Variables can not only store numbers (called **"integers"** or **"floats"**), but also text (called **"strings"**), and **Booleans**, which can represent one of two logical values `True` or `False`. Note that some of the operators will behave differently depending on which data type they are used on. The first code cell below assigns integers to the variables a and b, checks their types, and then adds the two integers using the `+` operator. The second code cell assigns strings instead of integers to the variables. The same `+` operator, used on strings instead of integers, concatenates the two strings:

In [3]:
a = 15 # assign variable a to be an integer
b = 27 # assign variable b to be an integer
print("a: ", type(a)) # check type of variable a
print("b: ", type(b)) # check type of variable b
print("a + b = ", a+b) # print a + b

a:  <class 'int'>
b:  <class 'int'>
a + b =  42


<mark>**Task:** Change the operator to multiply the two integers a and b. </mark>

In [13]:
a = "Hello" # assign variable a to be a string
b = "World" # assign variable b to be a string
print("a: ", type(a)) # check type of variable a
print("b: ", type(b)) # check type of variable b
print("a + b = ", a+b) # print a + b

a:  <class 'str'>
b:  <class 'str'>
a + b =  HelloWorld


<mark>**Task:** What happens when you try to multiply two strings instead of two integers? </mark>  

<mark>**Task:** Change the operator back to `+`. Assign an integer to variable a and a string to variable b. What happens when you try to add the variables now? </mark>

### 1.2 Lists

Variables can also store multiple values in the form of a **list**. Lists are created using square brackets `[]`:

In [7]:
rhythm = ["beat", "metre", "tempo"] # assign new list to the variable "rhythm"
print(rhythm)

['beat', 'metre', 'tempo']


Python lists are ordered, which means that each item has a fixed position in the list. The position is defined by the **index**. Note that the first item has the index 0. Using the index, you can access a specific item from the list: 

In [16]:
print(rhythm[1]) # print the list item with the index 1

metre


<mark>**Task:** Using the `variable = value` syntax and the correct list index, replace the first item of the rhythm list with "pulse". Print your list to see whether it worked. </mark>

### 1.3 Functions

For operations on variables that go beyond the simple operators `+ - * / =`, you can use **functions**. Functions take the form `functionName(arguments)`. Python comes with handy functions, like `print()` and `type()` which you have already used above. Functions take **arguments** in the function brackets. For functions like `print()` and `type()`, the only argument you need to specify is the variable that you want to print or check the type of. Other functions take several arguments. For example, for the function `round()`, the first argument specifies the object that you want to round, and the second argument specifies the number of decimal places of the output:

In [17]:
pi = 3.14159265359 
round(pi, 2) # round the variable "pi" to two digits

3.14

If you want to know which arguments a function takes, or what the function does with the arguments, you can call the `help()` function to read the function documentation: 

In [18]:
help(round)

Help on built-in function round in module builtins:

round(number, ndigits=None)
    Round a number to a given precision in decimal digits.

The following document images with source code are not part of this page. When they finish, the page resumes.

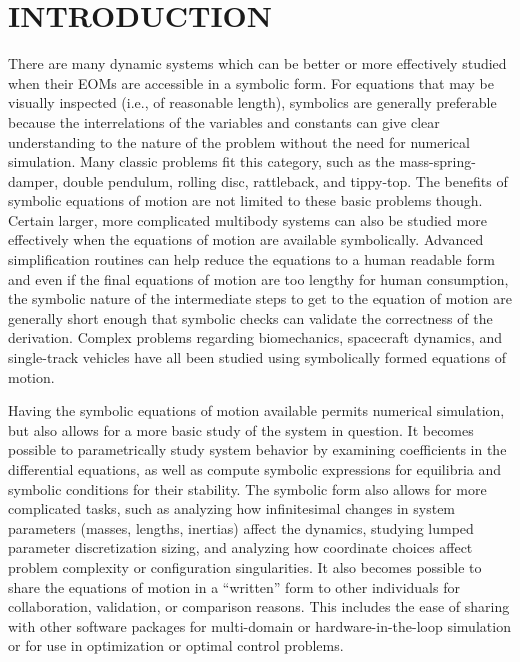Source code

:\documentclass[twocolumn,10pt]{asme2e}
\begin{document}
\section*{INTRODUCTION}
There are many dynamic systems which can be better or more effectively studied
when their EOMs are accessible in a symbolic form. For
equations that may be visually inspected (i.e., of reasonable length),
symbolics are generally preferable because the interrelations of the variables
and constants can give clear understanding to the nature of the problem without
the need for numerical simulation. Many classic problems fit this category,
such as the mass-spring-damper, double pendulum, rolling disc, rattleback, and
tippy-top. The benefits of symbolic equations of motion are not limited to
these basic problems though. Certain larger, more complicated multibody systems
can also be studied more effectively when the equations of motion are available
symbolically. Advanced simplification routines can help reduce the equations
to a human readable form and even if the final equations of motion are too
lengthy for human consumption, the symbolic nature of the intermediate steps to
get to the equation of motion are generally short enough that symbolic checks
can validate the correctness of the derivation. Complex problems regarding
biomechanics, spacecraft dynamics, and single-track vehicles have all been
studied using symbolically formed equations of motion.

Having the symbolic equations of motion available permits numerical simulation,
but also allows for a more basic study of the system in question. It becomes
possible to parametrically study system behavior by examining coefficients in
the differential equations, as well as compute symbolic expressions for
equilibria and symbolic conditions for their stability. The symbolic form also
allows for more complicated tasks, such as analyzing how infinitesimal changes
in system parameters (masses, lengths, inertias) affect the dynamics, studying
lumped parameter discretization sizing, and analyzing how coordinate choices
affect problem complexity or configuration singularities. It also becomes
possible to share the equations of motion in a ``written'' form to other
individuals for collaboration, validation, or comparison reasons. This includes
the ease of sharing with other software packages for multi-domain or
hardware-in-the-loop simulation or for use in optimization or optimal control
problems.
\end{document}
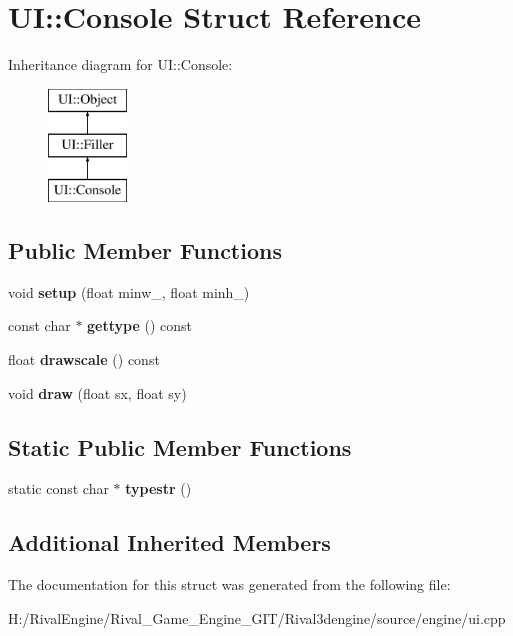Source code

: \hypertarget{struct_u_i_1_1_console}{}\section{UI\+:\+:Console Struct Reference}
\label{struct_u_i_1_1_console}
Inheritance diagram for UI\+:\+:Console\+:\begin{figure}[H]
\begin{center}
\leavevmode
\includegraphics[height=3.000000cm]{struct_u_i_1_1_console}
\end{center}
\end{figure}
\subsection*{Public Member Functions}
\begin{DoxyCompactItemize}
\item 
\mbox{\label{struct_u_i_1_1_console_a6a0e13ebd65794e88fe84ae63133dd8f}} 
void {\bfseries setup} (float minw\+\_, float minh\+\_)
\item 
\mbox{\label{struct_u_i_1_1_console_a2278d17e86b8c287bafa6417cbde8296}} 
const char $\ast$ {\bfseries gettype} () const
\item 
\mbox{\label{struct_u_i_1_1_console_abe603f224bd7e4677519da82c592cc89}} 
float {\bfseries drawscale} () const
\item 
\mbox{\label{struct_u_i_1_1_console_a55e6d17b17da10a211067d1ec0db89b1}} 
void {\bfseries draw} (float sx, float sy)
\end{DoxyCompactItemize}
\subsection*{Static Public Member Functions}
\begin{DoxyCompactItemize}
\item 
\mbox{\label{struct_u_i_1_1_console_a1738f5f02a921cab287ca603be4d6598}} 
static const char $\ast$ {\bfseries typestr} ()
\end{DoxyCompactItemize}
\subsection*{Additional Inherited Members}


The documentation for this struct was generated from the following file\+:\begin{DoxyCompactItemize}
\item 
H\+:/\+Rival\+Engine/\+Rival\+\_\+\+Game\+\_\+\+Engine\+\_\+\+G\+I\+T/\+Rival3dengine/source/engine/ui.\+cpp\end{DoxyCompactItemize}

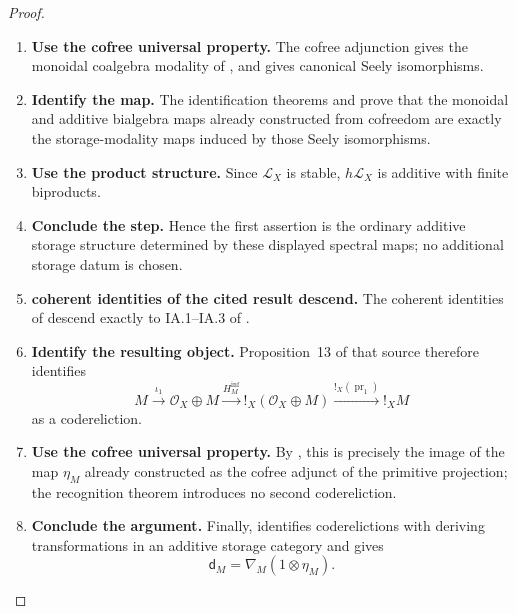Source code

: \begin{proof}
\leavevmode
\begin{enumerate}[label=\textup{(\arabic*)}]
    \item \textbf{Use the cofree universal property.}
    The cofree adjunction gives the monoidal coalgebra modality of
    , and 
    gives canonical Seely isomorphisms.

    \item \textbf{Identify the map.}
    The identification theorems  and
     prove that the monoidal and additive
    bialgebra maps already constructed from cofreedom are exactly the storage-modality maps
    induced by those Seely isomorphisms.

    \item \textbf{Use the product structure.}
    Since \(\mathcal L_X\) is stable, \(h\mathcal L_X\) is additive with finite biproducts.

    \item \textbf{Conclude the step.}
    Hence the first assertion is the ordinary additive storage structure determined by these
    displayed spectral maps; no additional storage datum is chosen.

    \item \textbf{coherent identities of the cited result descend.}
    The coherent identities of  descend
    exactly to \textup{IA.1}--\textup{IA.3} of \cite[Definition~10]{Lemay2021Coderelictions}.

    \item \textbf{Identify the resulting object.}
    Proposition~13 of that source therefore identifies
    \[
        M\xrightarrow{\iota_1}\mathcal O_X\oplus M
        \xrightarrow{H^{\inf}_M}!_X(\mathcal O_X\oplus M)
        \xrightarrow{!_X(\operatorname{pr}_1)}!_XM
    \]
    as a codereliction.

    \item \textbf{Use the cofree universal property.}
    By , this is precisely the image of the map \(\eta_M\)
    already constructed as the cofree adjunct of the primitive projection; the recognition
    theorem introduces no second codereliction.

    \item \textbf{Conclude the argument.}
    Finally, \cite[Theorem~8]{Lemay2021Coderelictions} identifies coderelictions with deriving
    transformations in an additive storage category and gives
    \[
        \mathsf d_M=\nabla_M(1\otimes\eta_M).
    \]


\end{enumerate}
\end{proof}
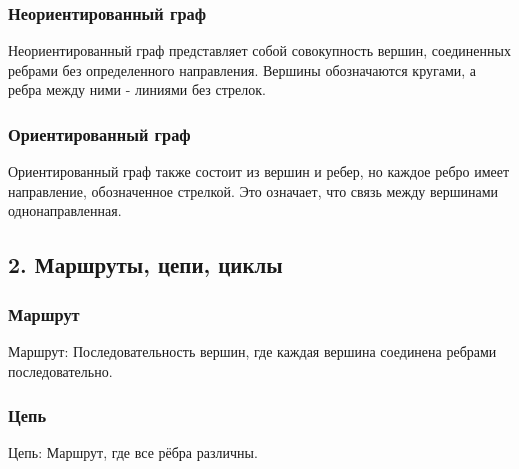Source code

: \documentclass{article}
\begin{document}
\subsubsection*{Неориентированный граф}
Неориентированный граф представляет собой совокупность вершин, соединенных ребрами без определенного направления. Вершины обозначаются кругами, а ребра между ними - линиями без стрелок.



\subsubsection*{Ориентированный граф}
Ориентированный граф также состоит из вершин и ребер, но каждое ребро имеет направление, обозначенное стрелкой. Это означает, что связь между вершинами однонаправленная.



\pagebreak

\subsection*{2. Маршруты, цепи, циклы} 
\subsubsection*{Маршрут}
Маршрут: Последовательность вершин, где каждая вершина соединена ребрами последовательно.


\subsubsection*{Цепь}
Цепь: Маршрут, где все рёбра различны.
\end{document}
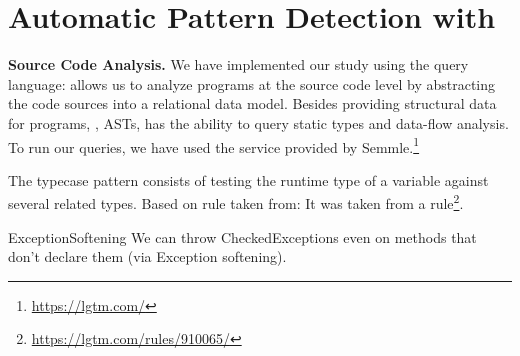 \chapter{Automatic Pattern Detection with \ql{}}\label{ap:ql}



\textbf{Source Code Analysis.}
We have implemented our study using the \ql{} query language:
\ql{} allows us to analyze programs at the source code level by abstracting the code sources into a relational data model.
Besides providing structural data for programs, \ie{}, ASTs, \ql{} has the ability to query static types and data-flow analysis.
To run our \ql{} queries, we have used the service provided by Semmle.\footnote{\url{https://lgtm.com/}} 


The typecase pattern consists of testing the runtime type of a variable against several related types.
Based on rule taken from:
It was taken from a \lgtm{} rule\footnote{\url{https://lgtm.com/rules/910065/}}.

    
    
    
    
    
    
    
ExceptionSoftening
We can throw CheckedExceptions even on methods that don't declare them (via Exception softening).
    
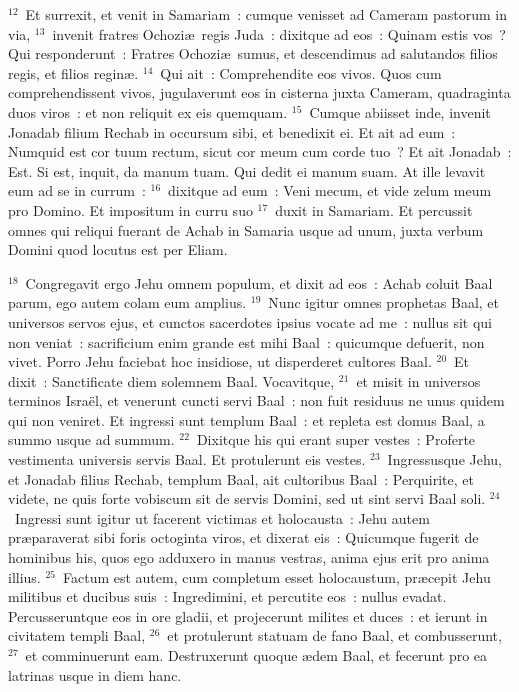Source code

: ${}^{12}$~Et surrexit, et venit in Samariam~: cumque venisset ad Cameram pastorum in via,
${}^{13}$~invenit fratres Ochozi\ae\ regis Juda~: dixitque ad eos~: Quinam estis vos~? Qui responderunt~: Fratres Ochozi\ae\ sumus, et descendimus ad salutandos filios regis, et filios regin\ae .
${}^{14}$~Qui ait~: Comprehendite eos vivos. Quos cum comprehendissent vivos, jugulaverunt eos in cisterna juxta Cameram, quadraginta duos viros~: et non reliquit ex eis quemquam.
${}^{15}$~Cumque abiisset inde, invenit Jonadab filium Rechab in occursum sibi, et benedixit ei. Et ait ad eum~: Numquid est cor tuum rectum, sicut cor meum cum corde tuo~? Et ait Jonadab~: Est. Si est, inquit, da manum tuam. Qui dedit ei manum suam. At ille levavit eum ad se in currum~:
${}^{16}$~dixitque ad eum~: Veni mecum, et vide zelum meum pro Domino. Et impositum in curru suo
${}^{17}$~duxit in Samariam. Et percussit omnes qui reliqui fuerant de Achab in Samaria usque ad unum, juxta verbum Domini quod locutus est per Eliam.


${}^{18}$~Congregavit ergo Jehu omnem populum, et dixit ad eos~: Achab coluit Baal parum, ego autem colam eum amplius.
${}^{19}$~Nunc igitur omnes prophetas Baal, et universos servos ejus, et cunctos sacerdotes ipsius vocate ad me~: nullus sit qui non veniat~: sacrificium enim grande est mihi Baal~: quicumque defuerit, non vivet. Porro Jehu faciebat hoc insidiose, ut disperderet cultores Baal.
${}^{20}$~Et dixit~: Sanctificate diem solemnem Baal. Vocavitque,
${}^{21}$~et misit in universos terminos Isra\"el, et venerunt cuncti servi Baal~: non fuit residuus ne unus quidem qui non veniret. Et ingressi sunt templum Baal~: et repleta est domus Baal, a summo usque ad summum.
${}^{22}$~Dixitque his qui erant super vestes~: Proferte vestimenta universis servis Baal. Et protulerunt eis vestes.
${}^{23}$~Ingressusque Jehu, et Jonadab filius Rechab, templum Baal, ait cultoribus Baal~: Perquirite, et videte, ne quis forte vobiscum sit de servis Domini, sed ut sint servi Baal soli.
${}^{24}$~Ingressi sunt igitur ut facerent victimas et holocausta~: Jehu autem pr\ae paraverat sibi foris octoginta viros, et dixerat eis~: Quicumque fugerit de hominibus his, quos ego adduxero in manus vestras, anima ejus erit pro anima illius.
${}^{25}$~Factum est autem, cum completum esset holocaustum, pr\ae cepit Jehu militibus et ducibus suis~: Ingredimini, et percutite eos~: nullus evadat. Percusseruntque eos in ore gladii, et projecerunt milites et duces~: et ierunt in civitatem templi Baal,
${}^{26}$~et protulerunt statuam de fano Baal, et combusserunt,
${}^{27}$~et comminuerunt eam. Destruxerunt quoque \ae dem Baal, et fecerunt pro ea latrinas usque in diem hanc.


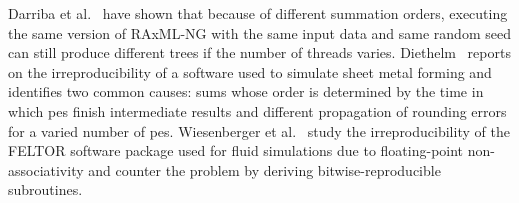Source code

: Darriba et al.~\cite{darriba_state_2018} have shown that because of different summation orders, executing the same version of RAxML-NG with the same input data and same random seed can still produce different trees if the number of threads varies.
Diethelm~\cite{diethelm_limits_2012} reports on the irreproducibility of a software used to simulate sheet metal forming and identifies two common causes: sums whose order is determined by the time in which \glspl{pe} finish intermediate results and different propagation of rounding errors for a varied number of \glspl{pe}.
Wiesenberger et al.~\cite{wiesenberger_reproducibility_2019} study the irreproducibility of the \textsc{FELTOR} software package used for fluid simulations due to floating-point non-associativity and counter the problem by deriving bitwise-reproducible subroutines.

    The return value is an integer if ndigits is omitted or None.  Otherwise
    the return value has the same type as the number.  ndigits may be negative.



The different variable types that were introduced in [1.1. Variables](#1-1-variables) each come with their own functions, called **methods**. To use a method on a variable, instead of passing the variable as an argument, you use the syntax `variable.method()`. For example, `list.count()` counts how often a value (passed as argument) occurs in a list: 

In [23]:
student_ages = [14, 16, 15, 16, 15, 17, 16, 18, 18, 18, 16, 17]
student_ages.count(16) # count how often 16 appears in the list

4

<mark>**Task:** Call `help(list)` to see all methods of the variable type `list`. Try some of them on the student_ages list. </mark> 

A function is nothing but a block of code that was assigned to a function name. When calling the function name, the code is executed. This means that you can write your own functions and execute them by calling the function name that you assigned them. For example, the following code cell defines a function called `my_mean` that computes the mean of all items in a list. Note that the code for the function is indented to delimit where the function code begins and ends. 

In [28]:
def my_mean(my_list): 
    my_sum = sum(my_list) # calculate the sum of all items in the list
    my_length = len(my_list) # count how many items are in the list 
    my_mean = my_sum / my_length # calculate the mean as sum/length
    return my_mean # return the variable "my_mean"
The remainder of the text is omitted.